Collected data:
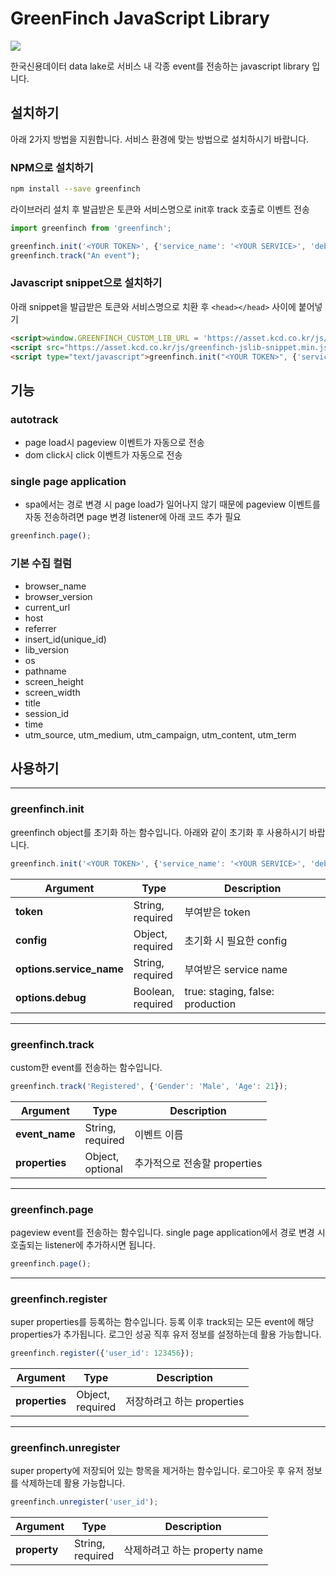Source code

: # GreenFinch JavaScript Library
![](https://upload.wikimedia.org/wikipedia/commons/3/32/Carduelis_chloris_3_%28Marek_Szczepanek%29.jpg)

한국신용데이터 data lake로 서비스 내 각종 event를 전송하는 javascript library 입니다. 

## 설치하기
아래 2가지 방법을 지원합니다. 서비스 환경에 맞는 방법으로 설치하시기 바랍니다.
### NPM으로 설치하기
```sh
npm install --save greenfinch
```

라이브러리 설치 후 발급받은 토큰와 서비스명으로 init후 track 호출로 이벤트 전송

```javascript
import greenfinch from 'greenfinch';

greenfinch.init('<YOUR TOKEN>', {'service_name': '<YOUR SERVICE>', 'debug':true});
greenfinch.track("An event");
```

### Javascript snippet으로 설치하기
아래 snippet을 발급받은 토큰와 서비스명으로 치환 후 `<head></head>` 사이에 붙어넣기
```html
<script>window.GREENFINCH_CUSTOM_LIB_URL = 'https://asset.kcd.co.kr/js/greenfinch.min.js';</script>
<script src="https://asset.kcd.co.kr/js/greenfinch-jslib-snippet.min.js"></script>
<script type="text/javascript">greenfinch.init("<YOUR TOKEN>", {'service_name':'<YOUR SERVICE>', 'debug': true});</script>
```

## 기능
### autotrack
- page load시 pageview 이벤트가 자동으로 전송
- dom click시 click 이벤트가 자동으로 전송

### single page application
- spa에서는 경로 변경 시 page load가 일어나지 않기 때문에 pageview 이벤트를 자동 전송하려면 page 변경 listener에 아래 코드 추가 필요
```javascript
greenfinch.page();
```

### 기본 수집 컬럼
- browser_name
- browser_version
- current_url
- host
- referrer
- insert_id(unique_id)
- lib_version
- os
- pathname
- screen_height
- screen_width
- title
- session_id
- time
- utm_source, utm_medium, utm_campaign, utm_content, utm_term

## 사용하기
___
### greenfinch.init
greenfinch object를 초기화 하는 함수입니다. 아래와 같이 초기화 후 사용하시기 바랍니다.

```javascript
greenfinch.init('<YOUR TOKEN>', {'service_name': '<YOUR SERVICE>', 'debug':true or false});
```

| Argument | Type | Description |
| ------------- | ------------- | ----- |
| **token** | <span class="mp-arg-type">String, </span></br></span><span class="mp-arg-required">required</span> | 부여받은 token |
| **config** | <span class="mp-arg-type">Object, </span></br></span><span class="mp-arg-required">required</span> | 초기화 시 필요한 config|
| **options.service_name** | <span class="mp-arg-type">String, </span></br></span><span class="mp-arg-required">required</span> | 부여받은 service name |
| **options.debug** | <span class="mp-arg-type">Boolean, </span></br></span><span class="mp-arg-required">required</span> | true: staging, false: production |


___
### greenfinch.track
custom한 event를 전송하는 함수입니다.


```javascript
greenfinch.track('Registered', {'Gender': 'Male', 'Age': 21});
```

| Argument | Type | Description |
| ------------- | ------------- | ----- |
| **event_name** | <span class="mp-arg-type">String, </span></br></span><span class="mp-arg-required">required</span> | 이벤트 이름 |
| **properties** | <span class="mp-arg-type">Object, </span></br></span><span class="mp-arg-optional">optional</span> | 추가적으로 전송할 properties |

___
### greenfinch.page
pageview event를 전송하는 함수입니다.
single page application에서 경로 변경 시 호출되는 listener에 추가하시면 됩니다. 

```javascript
greenfinch.page();
```

___
### greenfinch.register
super properties를 등록하는 함수입니다. 등록 이후 track되는 모든 event에 해당 properties가 추가됩니다. 로그인 성공 직후 유저 정보를 설정하는데 활용 가능합니다. 

```javascript
greenfinch.register({'user_id': 123456});
```


| Argument | Type | Description |
| ------------- | ------------- | ----- |
| **properties** | <span class="mp-arg-type">Object, </span></br></span><span class="mp-arg-required">required</span> | 저장하려고 하는 properties |

___
### greenfinch.unregister
super property에 저장되어 있는 항목을 제거하는 함수입니다. 로그아웃 후 유저 정보를 삭제하는데 활용 가능합니다.

```javascript
greenfinch.unregister('user_id');
```


| Argument | Type | Description |
| ------------- | ------------- | ----- |
| **property** | <span class="mp-arg-type">String, </span></br></span><span class="mp-arg-required">required</span> | 삭제하려고 하는 property name |


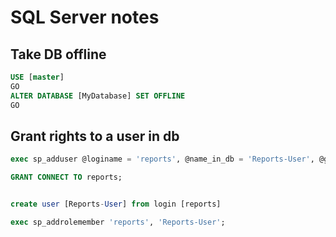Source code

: # SQL Server notes

## Take DB offline

```sql
USE [master]
GO
ALTER DATABASE [MyDatabase] SET OFFLINE
GO
```
## Grant rights to a user in db

```sql
exec sp_adduser @loginame = 'reports', @name_in_db = 'Reports-User', @grpname = 'reports'

GRANT CONNECT TO reports;


create user [Reports-User] from login [reports]

exec sp_addrolemember 'reports', 'Reports-User';

```
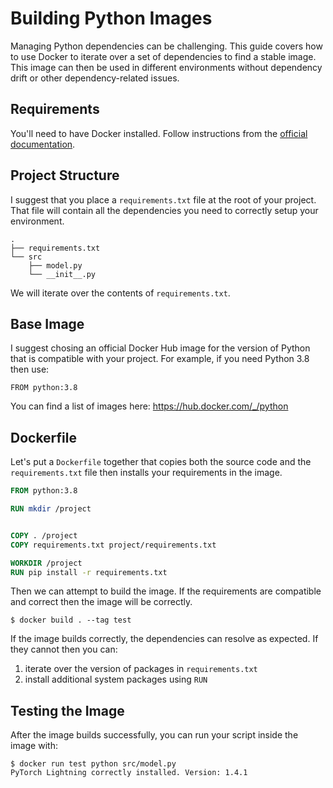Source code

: # Building Python Images

Managing Python dependencies can be challenging. This guide covers how to use
Docker to iterate over a set of dependencies to find a stable image. This 
image can then be used in different environments without dependency drift or
other dependency-related issues.

## Requirements

You'll need to have Docker installed. Follow instructions from the [official
documentation](https://docs.docker.com/get-docker/).

## Project Structure

I suggest that you place a `requirements.txt` file at the root of your project.
That file will contain all the dependencies you need to correctly setup
your environment.

```shell
.
├── requirements.txt
└── src
    ├── model.py
    └── __init__.py
```

We will iterate over the contents of `requirements.txt`.

## Base Image

I suggest chosing an official Docker Hub image for the version of Python
that is compatible with your project. For example, if you need Python 3.8
then use:

```
FROM python:3.8
```

You can find a list of images here: https://hub.docker.com/_/python

## Dockerfile

Let's put a `Dockerfile` together that copies both the source code and the
`requirements.txt` file then installs your requirements in the image.

```dockerfile
FROM python:3.8

RUN mkdir /project


COPY . /project
COPY requirements.txt project/requirements.txt

WORKDIR /project
RUN pip install -r requirements.txt
```

Then we can attempt to build the image. If the requirements are compatible
and correct then the image will be correctly.

```shell
$ docker build . --tag test
```
If the image builds correctly, the dependencies can resolve as expected.
If they cannot then you can:

1. iterate over the version of packages in `requirements.txt`
2. install additional system packages using `RUN`

## Testing the Image

After the image builds successfully, you can run your script inside the image
with:

```shell
$ docker run test python src/model.py
PyTorch Lightning correctly installed. Version: 1.4.1
```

◆ **TASK REQUIREMENTS**
Each line above that carries the string "find" has to be returned.

◆ **ANSWER FOR THIS EXERCISE**
Docker to iterate over a set of dependencies to find a stable image. This 
You can find a list of images here: https://hub.docker.com/_/python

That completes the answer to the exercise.